From an urban design perspective, the central open space feature will be activated through direct access from the main cafeteria, spilling out to ground floor retail space.
The high-performance landscape is expect edto eliminate 50% of the water usage. This will be achieved by using drip, in-line irrigation systems with injected fertilization, and only adapted, drought-tolerant vegetation.
Closing
Teamwork has been the most impressive feature of the Parkland Hospital design project. It might seem superfluous to hire a consultant strictly focused on teamwork and collaboration, but in this case it has paid off by eliminating the finger pointing that often accompanies projects of this scale and with this many moving parts. Each team member was asked to buy-in to a covenant when starting the project that Parkland, and the Dallas County public that supported it, come first. That commitment shows, not just in the care and passion inherent in the design but also when listening to each of the team members talk about their roles.

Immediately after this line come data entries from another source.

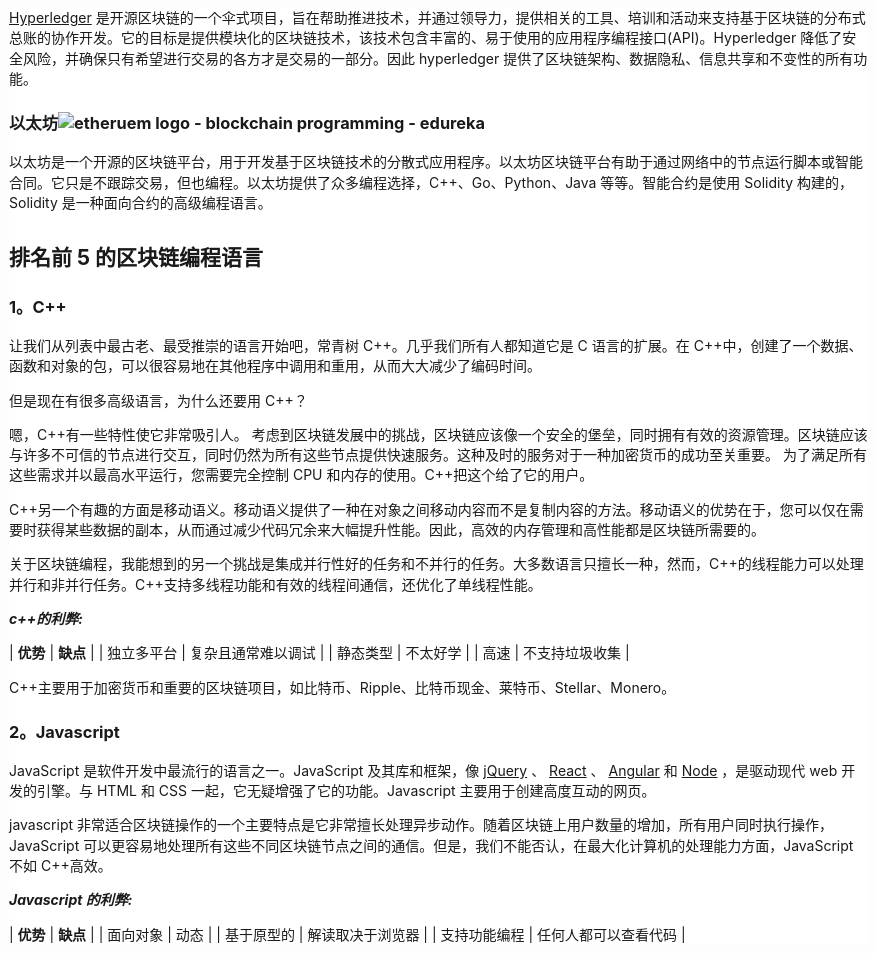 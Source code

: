 [Hyperledger](https://www.edureka.co/blog/what-is-hyperledger/) 是开源区块链的一个伞式项目，旨在帮助推进技术，并通过领导力，提供相关的工具、培训和活动来支持基于区块链的分布式总账的协作开发。它的目标是提供模块化的区块链技术，该技术包含丰富的、易于使用的应用程序编程接口(API)。Hyperledger 降低了安全风险，并确保只有希望进行交易的各方才是交易的一部分。因此 hyperledger 提供了区块链架构、数据隐私、信息共享和不变性的所有功能。

### **以太坊![etheruem logo - blockchain programming - edureka](../Images/07f60e67afb99fb3b2331ab4557bdc0b.png)**

以太坊是一个开源的区块链平台，用于开发基于区块链技术的分散式应用程序。以太坊区块链平台有助于通过网络中的节点运行脚本或智能合同。它只是不跟踪交易，但也编程。以太坊提供了众多编程选择，C++、Go、Python、Java 等等。智能合约是使用 Solidity 构建的，Solidity 是一种面向合约的高级编程语言。

## **排名前 5 的区块链编程语言**

### **1。C++**

让我们从列表中最古老、最受推崇的语言开始吧，常青树 C++。几乎我们所有人都知道它是 C 语言的扩展。在 C++中，创建了一个数据、函数和对象的包，可以很容易地在其他程序中调用和重用，从而大大减少了编码时间。

但是现在有很多高级语言，为什么还要用 C++？

嗯，C++有一些特性使它非常吸引人。 考虑到区块链发展中的挑战，区块链应该像一个安全的堡垒，同时拥有有效的资源管理。区块链应该与许多不可信的节点进行交互，同时仍然为所有这些节点提供快速服务。这种及时的服务对于一种加密货币的成功至关重要。 为了满足所有这些需求并以最高水平运行，您需要完全控制 CPU 和内存的使用。C++把这个给了它的用户。

C++另一个有趣的方面是移动语义。移动语义提供了一种在对象之间移动内容而不是复制内容的方法。移动语义的优势在于，您可以仅在需要时获得某些数据的副本，从而通过减少代码冗余来大幅提升性能。因此，高效的内存管理和高性能都是区块链所需要的。

关于区块链编程，我能想到的另一个挑战是集成并行性好的任务和不并行的任务。大多数语言只擅长一种，然而，C++的线程能力可以处理并行和非并行任务。C++支持多线程功能和有效的线程间通信，还优化了单线程性能。

***c++的利弊:***

| **优势** | **缺点** |
| 独立多平台 | 复杂且通常难以调试 |
| 静态类型 | 不太好学 |
| 高速 | 不支持垃圾收集 |

C++主要用于加密货币和重要的区块链项目，如比特币、Ripple、比特币现金、莱特币、Stellar、Monero。

### **2。Javascript**

JavaScript 是软件开发中最流行的语言之一。JavaScript 及其库和框架，像 [jQuery](https://www.edureka.co/blog/jquery-tutorial/) 、 [React](https://www.edureka.co/blog/what-is-react/) 、 [Angular](https://www.edureka.co/blog/animating-angular-apps-with-nganimate/) 和 [Node](https://www.edureka.co/blog/nodejs-tutorial/) ，是驱动现代 web 开发的引擎。与 HTML 和 CSS 一起，它无疑增强了它的功能。Javascript 主要用于创建高度互动的网页。

javascript 非常适合区块链操作的一个主要特点是它非常擅长处理异步动作。随着区块链上用户数量的增加，所有用户同时执行操作，JavaScript 可以更容易地处理所有这些不同区块链节点之间的通信。但是，我们不能否认，在最大化计算机的处理能力方面，JavaScript 不如 C++高效。

***Javascript 的利弊:***

| **优势** | **缺点** |
| 面向对象 | 动态 |
| 基于原型的 | 解读取决于浏览器 |
| 支持功能编程 | 任何人都可以查看代码 |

There is little doubt that internal innovations, derived through the creative design process, will make for a world-class hospital. However, whether or not the Medical District succeeds as a place beyond its specific function remains to be seen. The new masterplan is still internalized to some extent and that may be a necessity. The organizational open spaces lack the strength of an individual hierarchy of space that is evident in the hospital’s internal layout and organization. Instead, they compete as the central feature. With the hospital as the demand driver that it is, the vitality created through high quality, walkable urbanism will ultimately be determined by future expansion and by partnerships with auxiliary facilities and potential mixed-use development.
______________________________
Patrick Kennedy is an urban designer and partner in the design firm Space Between Design Studio, LLC.